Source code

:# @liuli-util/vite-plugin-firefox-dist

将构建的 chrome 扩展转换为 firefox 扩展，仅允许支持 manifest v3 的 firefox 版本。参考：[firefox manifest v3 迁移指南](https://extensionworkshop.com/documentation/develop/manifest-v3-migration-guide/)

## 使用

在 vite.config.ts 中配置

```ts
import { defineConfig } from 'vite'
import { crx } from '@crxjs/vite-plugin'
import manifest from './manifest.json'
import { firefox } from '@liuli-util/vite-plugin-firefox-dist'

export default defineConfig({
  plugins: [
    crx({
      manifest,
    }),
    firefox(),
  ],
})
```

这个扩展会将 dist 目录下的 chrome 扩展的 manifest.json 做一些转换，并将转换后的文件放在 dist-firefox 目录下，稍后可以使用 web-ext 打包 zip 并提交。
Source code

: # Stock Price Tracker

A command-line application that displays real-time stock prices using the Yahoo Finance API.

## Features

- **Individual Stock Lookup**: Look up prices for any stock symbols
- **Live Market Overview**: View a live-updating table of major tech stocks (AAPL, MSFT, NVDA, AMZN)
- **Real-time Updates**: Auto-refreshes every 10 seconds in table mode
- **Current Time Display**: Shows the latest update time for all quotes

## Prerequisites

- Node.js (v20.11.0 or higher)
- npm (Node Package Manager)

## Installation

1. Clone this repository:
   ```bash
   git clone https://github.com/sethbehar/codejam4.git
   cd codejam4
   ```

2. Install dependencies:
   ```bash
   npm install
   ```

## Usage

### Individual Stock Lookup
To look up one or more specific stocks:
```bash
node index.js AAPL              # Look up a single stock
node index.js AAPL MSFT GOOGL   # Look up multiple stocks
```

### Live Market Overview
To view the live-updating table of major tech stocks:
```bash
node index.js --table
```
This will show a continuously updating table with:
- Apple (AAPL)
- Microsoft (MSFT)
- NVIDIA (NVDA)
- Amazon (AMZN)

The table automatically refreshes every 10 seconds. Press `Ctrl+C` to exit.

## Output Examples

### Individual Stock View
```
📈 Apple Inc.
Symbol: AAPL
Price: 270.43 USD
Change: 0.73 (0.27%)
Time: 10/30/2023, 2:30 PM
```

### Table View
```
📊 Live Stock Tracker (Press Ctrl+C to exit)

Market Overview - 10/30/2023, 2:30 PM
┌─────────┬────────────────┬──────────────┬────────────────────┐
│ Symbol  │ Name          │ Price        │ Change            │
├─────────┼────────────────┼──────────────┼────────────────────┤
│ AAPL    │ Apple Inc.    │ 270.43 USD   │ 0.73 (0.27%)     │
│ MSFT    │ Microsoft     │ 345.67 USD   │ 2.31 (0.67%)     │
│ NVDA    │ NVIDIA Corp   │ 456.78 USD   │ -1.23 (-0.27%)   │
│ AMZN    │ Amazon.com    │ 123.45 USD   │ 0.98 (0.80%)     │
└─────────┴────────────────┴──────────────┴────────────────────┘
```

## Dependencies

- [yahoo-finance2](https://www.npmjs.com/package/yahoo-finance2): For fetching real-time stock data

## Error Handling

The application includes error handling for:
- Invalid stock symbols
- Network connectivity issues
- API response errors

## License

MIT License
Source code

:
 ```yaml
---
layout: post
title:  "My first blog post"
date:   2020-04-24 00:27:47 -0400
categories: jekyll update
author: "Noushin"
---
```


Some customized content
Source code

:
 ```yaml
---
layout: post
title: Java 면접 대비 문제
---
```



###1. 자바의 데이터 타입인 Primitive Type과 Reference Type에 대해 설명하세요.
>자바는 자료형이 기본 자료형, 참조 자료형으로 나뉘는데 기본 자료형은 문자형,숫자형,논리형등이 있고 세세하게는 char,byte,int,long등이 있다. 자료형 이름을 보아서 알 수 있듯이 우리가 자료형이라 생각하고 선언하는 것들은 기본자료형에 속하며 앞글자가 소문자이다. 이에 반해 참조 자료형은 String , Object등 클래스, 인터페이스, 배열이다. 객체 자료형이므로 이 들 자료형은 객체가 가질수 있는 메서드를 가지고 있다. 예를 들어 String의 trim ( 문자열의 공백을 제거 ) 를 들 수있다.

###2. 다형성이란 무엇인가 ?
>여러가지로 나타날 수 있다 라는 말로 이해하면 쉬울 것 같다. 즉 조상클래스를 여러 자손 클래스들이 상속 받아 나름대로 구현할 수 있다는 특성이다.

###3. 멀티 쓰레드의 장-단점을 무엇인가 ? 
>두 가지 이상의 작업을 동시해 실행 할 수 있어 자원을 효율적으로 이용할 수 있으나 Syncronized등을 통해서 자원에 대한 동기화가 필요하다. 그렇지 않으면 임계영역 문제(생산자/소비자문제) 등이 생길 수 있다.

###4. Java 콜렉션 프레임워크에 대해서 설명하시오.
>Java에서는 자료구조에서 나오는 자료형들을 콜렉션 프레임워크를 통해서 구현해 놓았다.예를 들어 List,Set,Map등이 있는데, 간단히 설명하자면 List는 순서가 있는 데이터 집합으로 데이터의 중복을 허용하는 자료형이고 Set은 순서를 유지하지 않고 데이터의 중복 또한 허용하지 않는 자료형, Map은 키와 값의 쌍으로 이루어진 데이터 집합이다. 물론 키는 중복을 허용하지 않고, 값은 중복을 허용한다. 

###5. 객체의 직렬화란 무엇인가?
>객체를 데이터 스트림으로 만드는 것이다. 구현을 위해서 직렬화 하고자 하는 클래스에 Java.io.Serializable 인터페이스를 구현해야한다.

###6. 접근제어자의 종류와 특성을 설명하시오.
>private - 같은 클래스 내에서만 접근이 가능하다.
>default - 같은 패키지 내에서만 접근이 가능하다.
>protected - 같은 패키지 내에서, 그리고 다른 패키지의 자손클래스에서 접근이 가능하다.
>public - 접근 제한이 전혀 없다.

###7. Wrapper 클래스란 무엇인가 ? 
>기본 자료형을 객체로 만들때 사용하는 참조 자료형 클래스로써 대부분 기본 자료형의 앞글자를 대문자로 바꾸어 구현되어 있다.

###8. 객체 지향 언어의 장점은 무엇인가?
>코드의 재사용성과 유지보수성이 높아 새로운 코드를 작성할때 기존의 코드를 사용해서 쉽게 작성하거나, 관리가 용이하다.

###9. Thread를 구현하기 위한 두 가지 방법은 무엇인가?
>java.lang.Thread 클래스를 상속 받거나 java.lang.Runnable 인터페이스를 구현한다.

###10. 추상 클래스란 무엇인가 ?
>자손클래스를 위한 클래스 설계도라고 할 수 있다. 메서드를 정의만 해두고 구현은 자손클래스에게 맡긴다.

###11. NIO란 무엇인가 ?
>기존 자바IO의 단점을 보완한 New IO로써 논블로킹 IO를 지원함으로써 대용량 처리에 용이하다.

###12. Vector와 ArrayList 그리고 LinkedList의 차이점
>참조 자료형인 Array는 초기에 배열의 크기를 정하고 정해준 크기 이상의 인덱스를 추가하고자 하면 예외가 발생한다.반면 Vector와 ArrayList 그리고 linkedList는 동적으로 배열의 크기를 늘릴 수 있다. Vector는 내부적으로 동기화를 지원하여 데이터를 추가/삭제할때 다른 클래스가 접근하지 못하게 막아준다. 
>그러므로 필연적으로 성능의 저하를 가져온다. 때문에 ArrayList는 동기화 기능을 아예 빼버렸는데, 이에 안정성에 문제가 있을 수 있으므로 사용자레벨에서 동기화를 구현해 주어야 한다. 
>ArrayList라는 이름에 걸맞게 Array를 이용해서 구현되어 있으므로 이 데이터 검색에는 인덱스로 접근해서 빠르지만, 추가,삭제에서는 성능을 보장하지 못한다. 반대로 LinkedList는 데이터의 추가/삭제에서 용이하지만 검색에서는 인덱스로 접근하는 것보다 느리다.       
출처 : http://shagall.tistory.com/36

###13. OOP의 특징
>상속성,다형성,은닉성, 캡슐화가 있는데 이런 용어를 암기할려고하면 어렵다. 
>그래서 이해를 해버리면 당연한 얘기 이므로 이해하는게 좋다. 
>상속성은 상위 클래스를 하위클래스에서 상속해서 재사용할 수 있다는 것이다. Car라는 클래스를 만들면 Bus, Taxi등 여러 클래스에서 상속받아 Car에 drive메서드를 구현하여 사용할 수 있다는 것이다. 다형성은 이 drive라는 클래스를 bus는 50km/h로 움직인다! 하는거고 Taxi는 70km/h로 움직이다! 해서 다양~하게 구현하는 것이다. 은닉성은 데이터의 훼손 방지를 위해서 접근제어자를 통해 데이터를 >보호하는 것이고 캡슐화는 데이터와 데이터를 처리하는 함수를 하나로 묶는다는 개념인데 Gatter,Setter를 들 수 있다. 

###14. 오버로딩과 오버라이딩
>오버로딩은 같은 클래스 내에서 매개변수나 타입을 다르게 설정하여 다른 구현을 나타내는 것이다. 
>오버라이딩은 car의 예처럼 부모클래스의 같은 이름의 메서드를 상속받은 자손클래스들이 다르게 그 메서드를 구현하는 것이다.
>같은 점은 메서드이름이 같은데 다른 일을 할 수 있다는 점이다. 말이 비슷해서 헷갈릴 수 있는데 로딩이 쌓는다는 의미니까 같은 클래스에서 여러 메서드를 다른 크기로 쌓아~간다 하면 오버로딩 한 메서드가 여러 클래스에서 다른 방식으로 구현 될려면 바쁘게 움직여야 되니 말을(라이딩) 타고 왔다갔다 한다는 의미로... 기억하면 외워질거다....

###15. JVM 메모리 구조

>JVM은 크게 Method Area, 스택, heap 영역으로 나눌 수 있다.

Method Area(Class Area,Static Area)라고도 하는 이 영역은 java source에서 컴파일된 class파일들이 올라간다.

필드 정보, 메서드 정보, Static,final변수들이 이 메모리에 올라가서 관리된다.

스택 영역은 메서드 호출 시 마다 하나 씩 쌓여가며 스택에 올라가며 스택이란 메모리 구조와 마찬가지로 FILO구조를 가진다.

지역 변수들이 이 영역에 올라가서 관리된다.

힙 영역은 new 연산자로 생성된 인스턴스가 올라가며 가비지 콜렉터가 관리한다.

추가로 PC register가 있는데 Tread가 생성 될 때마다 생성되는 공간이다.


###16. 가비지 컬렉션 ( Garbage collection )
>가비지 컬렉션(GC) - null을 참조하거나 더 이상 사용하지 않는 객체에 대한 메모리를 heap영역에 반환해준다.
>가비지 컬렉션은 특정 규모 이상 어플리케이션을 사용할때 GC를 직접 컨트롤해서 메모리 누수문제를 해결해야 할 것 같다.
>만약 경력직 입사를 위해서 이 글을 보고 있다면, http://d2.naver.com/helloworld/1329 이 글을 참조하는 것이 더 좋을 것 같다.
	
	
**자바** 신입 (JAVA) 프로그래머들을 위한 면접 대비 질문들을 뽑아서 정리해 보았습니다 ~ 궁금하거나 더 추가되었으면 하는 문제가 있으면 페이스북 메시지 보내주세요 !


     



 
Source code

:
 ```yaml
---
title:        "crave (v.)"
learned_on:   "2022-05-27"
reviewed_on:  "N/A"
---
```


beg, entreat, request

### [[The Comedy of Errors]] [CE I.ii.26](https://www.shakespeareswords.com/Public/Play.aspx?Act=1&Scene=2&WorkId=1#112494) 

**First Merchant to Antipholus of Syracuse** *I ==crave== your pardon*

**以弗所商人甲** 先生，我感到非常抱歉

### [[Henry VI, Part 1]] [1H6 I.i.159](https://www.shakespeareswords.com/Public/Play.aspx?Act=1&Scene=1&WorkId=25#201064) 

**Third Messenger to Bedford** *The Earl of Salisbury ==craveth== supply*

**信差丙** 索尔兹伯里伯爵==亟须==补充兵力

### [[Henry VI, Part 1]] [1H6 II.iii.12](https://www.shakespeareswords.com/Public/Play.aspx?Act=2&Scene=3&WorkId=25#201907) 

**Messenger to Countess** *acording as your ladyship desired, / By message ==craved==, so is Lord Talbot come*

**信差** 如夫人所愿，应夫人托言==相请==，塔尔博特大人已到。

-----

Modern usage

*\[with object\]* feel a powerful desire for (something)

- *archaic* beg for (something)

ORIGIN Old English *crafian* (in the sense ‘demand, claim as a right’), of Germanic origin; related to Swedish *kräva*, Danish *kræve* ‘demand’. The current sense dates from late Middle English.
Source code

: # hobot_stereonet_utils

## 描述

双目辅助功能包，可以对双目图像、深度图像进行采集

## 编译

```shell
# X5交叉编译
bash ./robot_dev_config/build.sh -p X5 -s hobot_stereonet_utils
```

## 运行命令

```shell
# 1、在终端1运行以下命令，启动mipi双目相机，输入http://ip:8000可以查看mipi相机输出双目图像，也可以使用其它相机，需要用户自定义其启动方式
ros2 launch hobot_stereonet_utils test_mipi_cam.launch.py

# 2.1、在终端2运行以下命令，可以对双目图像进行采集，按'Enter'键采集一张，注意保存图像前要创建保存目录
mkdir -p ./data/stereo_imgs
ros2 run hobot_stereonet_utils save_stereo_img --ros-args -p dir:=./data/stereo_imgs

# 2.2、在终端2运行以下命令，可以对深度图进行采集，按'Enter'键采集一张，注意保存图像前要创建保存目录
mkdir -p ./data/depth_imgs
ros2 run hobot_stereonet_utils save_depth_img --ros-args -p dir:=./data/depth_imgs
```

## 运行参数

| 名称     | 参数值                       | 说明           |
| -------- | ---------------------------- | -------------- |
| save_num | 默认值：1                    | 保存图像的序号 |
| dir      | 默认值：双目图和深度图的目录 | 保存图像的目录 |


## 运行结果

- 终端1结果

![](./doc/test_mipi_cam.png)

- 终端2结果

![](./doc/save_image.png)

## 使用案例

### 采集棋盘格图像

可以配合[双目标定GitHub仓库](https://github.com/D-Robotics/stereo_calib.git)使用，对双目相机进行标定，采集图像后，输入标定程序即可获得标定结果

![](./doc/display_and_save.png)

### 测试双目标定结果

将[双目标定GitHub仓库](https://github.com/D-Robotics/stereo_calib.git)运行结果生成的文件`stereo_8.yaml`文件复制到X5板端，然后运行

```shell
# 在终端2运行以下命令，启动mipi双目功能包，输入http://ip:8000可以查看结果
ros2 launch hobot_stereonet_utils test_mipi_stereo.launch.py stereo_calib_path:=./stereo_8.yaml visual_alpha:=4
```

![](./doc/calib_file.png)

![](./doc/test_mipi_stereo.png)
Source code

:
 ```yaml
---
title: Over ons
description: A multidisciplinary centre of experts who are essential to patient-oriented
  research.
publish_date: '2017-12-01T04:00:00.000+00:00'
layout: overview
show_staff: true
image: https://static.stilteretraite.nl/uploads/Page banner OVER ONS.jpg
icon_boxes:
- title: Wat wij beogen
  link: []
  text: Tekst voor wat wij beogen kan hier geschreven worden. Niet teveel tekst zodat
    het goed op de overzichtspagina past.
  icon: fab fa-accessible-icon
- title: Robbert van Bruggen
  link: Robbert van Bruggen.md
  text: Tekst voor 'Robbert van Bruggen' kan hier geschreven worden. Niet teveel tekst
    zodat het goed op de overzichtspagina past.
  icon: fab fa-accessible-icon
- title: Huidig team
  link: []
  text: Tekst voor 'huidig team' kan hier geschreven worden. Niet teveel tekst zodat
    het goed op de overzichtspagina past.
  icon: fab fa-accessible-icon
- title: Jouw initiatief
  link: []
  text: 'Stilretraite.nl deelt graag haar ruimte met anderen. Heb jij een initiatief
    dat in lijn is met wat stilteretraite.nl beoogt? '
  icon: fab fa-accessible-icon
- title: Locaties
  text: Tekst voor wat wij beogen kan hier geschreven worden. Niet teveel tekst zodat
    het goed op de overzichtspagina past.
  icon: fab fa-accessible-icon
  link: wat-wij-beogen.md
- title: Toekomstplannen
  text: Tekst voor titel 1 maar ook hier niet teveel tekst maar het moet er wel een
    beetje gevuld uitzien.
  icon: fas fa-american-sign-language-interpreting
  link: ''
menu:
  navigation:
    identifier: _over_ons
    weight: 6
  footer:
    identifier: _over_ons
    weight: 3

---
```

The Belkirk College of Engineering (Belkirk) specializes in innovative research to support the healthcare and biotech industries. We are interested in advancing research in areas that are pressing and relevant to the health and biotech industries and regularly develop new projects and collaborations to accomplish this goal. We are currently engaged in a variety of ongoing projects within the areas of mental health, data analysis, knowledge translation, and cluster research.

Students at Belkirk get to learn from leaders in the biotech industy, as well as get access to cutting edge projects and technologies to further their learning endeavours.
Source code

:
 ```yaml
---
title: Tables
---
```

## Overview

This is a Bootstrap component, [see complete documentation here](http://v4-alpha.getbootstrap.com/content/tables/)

—————

**Task details**.
Above are the records; copy exactly the lines from the line with "자손클래스에서 접근이 가능하다." through the line with "작성하거나, 관리가 용이하다.", both included.

**Exercise result**.
>protected - 같은 패키지 내에서, 그리고 다른 패키지의 자손클래스에서 접근이 가능하다.
>public - 접근 제한이 전혀 없다.

###7. Wrapper 클래스란 무엇인가 ? 
>기본 자료형을 객체로 만들때 사용하는 참조 자료형 클래스로써 대부분 기본 자료형의 앞글자를 대문자로 바꾸어 구현되어 있다.

###8. 객체 지향 언어의 장점은 무엇인가?
>코드의 재사용성과 유지보수성이 높아 새로운 코드를 작성할때 기존의 코드를 사용해서 쉽게 작성하거나, 관리가 용이하다.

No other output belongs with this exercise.